Production-level data pipelines that make everyone happy using Kedro PyConDE & PyData Berlin 2019

Production-level data pipelines that make everyone happy using Kedro

Learn how easy it is to apply software engineering principles to your data science and data engineering code. Expect an overview of Kedro, a library that implements best practices for data pipelines with an eye towards productionizing ML models.

Objective

This talk will tell a story of how changing business objectives are driving interest in production-level code; what software principles data engineers and data scientists should consider applying to their code to make it easier to deploy into the production environment; and, how they can use an open source Python library, called Kedro, to simplify their workflow using our Spaceflights example.

Content will be presented at a high-level and we want the audience of data engineers and data scientists to walk out of the session understanding why it's important to master the suggested techniques and know how to start applying them today.

Outline

I. Production-level code makes everyone happy, except me (5 min)

Business objectives are changing, companies and stakeholders want code that creates continuous value
Challenges you will face while trying to create production-level code on your own

II. What is a production-level data pipeline? (5 min)

Definitions for production-level code and data pipelines
Coverage of the software engineering principles that should be applied to create data pipelines

III. What tools can I use to apply these principles? (5 min)

Present the existing tool landscape
Show how everything fits in Kedro, a workflow development framework that makes it easy to produce data pipelines that are robust, scalable, deployable and repeatable

IV. Can you show me an example of how Kedro works? (15 min)
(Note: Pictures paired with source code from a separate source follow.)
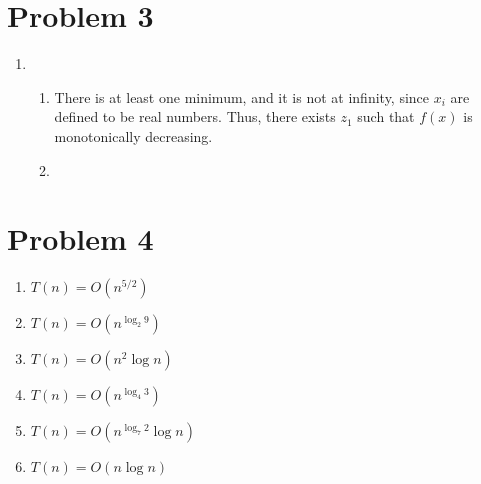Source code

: \documentclass[12pt,a4paper]{article}
\begin{document}
\section*{Problem 3}
	\begin{enumerate}[label=(\alph*)]
		\item 
		\begin{enumerate}[label=(\roman*)]
			\item 
			There is at least one minimum, and it is not at infinity, since $x_i$ are defined to be real numbers. Thus, there exists $z_1$ such that $f(x)$ is monotonically decreasing.

			\item 
			
		\end{enumerate}
	\end{enumerate}

\section*{Problem 4}
	\begin{enumerate}[label=(\alph*)]
		\item $T(n) = O(n^{5/2})$
		\item $T(n) = O(n^{\log_2{9}})$ %
		\item $T(n) = O(n^2 \log n)$ %
		\item $T(n) = O(n^{\log_4{3}})$ %
		\item $T(n) = O(n^{\log_7{2}} \log n)$ %
		\item $T(n) = O(n \log n)$ %
	\end{enumerate}
\end{document}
View functionality of Kedro using the Spaceflights ML problem
Visualise the Spaceflights data pipeline with Kedro-Viz
Deploy Kedro pipelines with Kedro-Docker and Kedro-Airflow

VI. Q&A (5 min)

Domains: Data Science, DevOps, Machine Learning, Data Engineering Domain Expertise: some Public link to supporting material:

https://github.com/quantumblacklabs/kedro/

Python Skill Level: basic Abstract as a tweet:

Yetunde Dada

Yetunde Dada is a Product Manager at QuantumBlack. She works with an incredible team to use software to solve problems for data engineers and data scientists. Prior to QuantumBlack, Yetunde worked as a Data Product Manager at Barclays, where she worked on a variety of analytics products and projects. She has an MBA from the Said Business School, University of Oxford and BEng Mechanical Engineering degree from the University of Pretoria.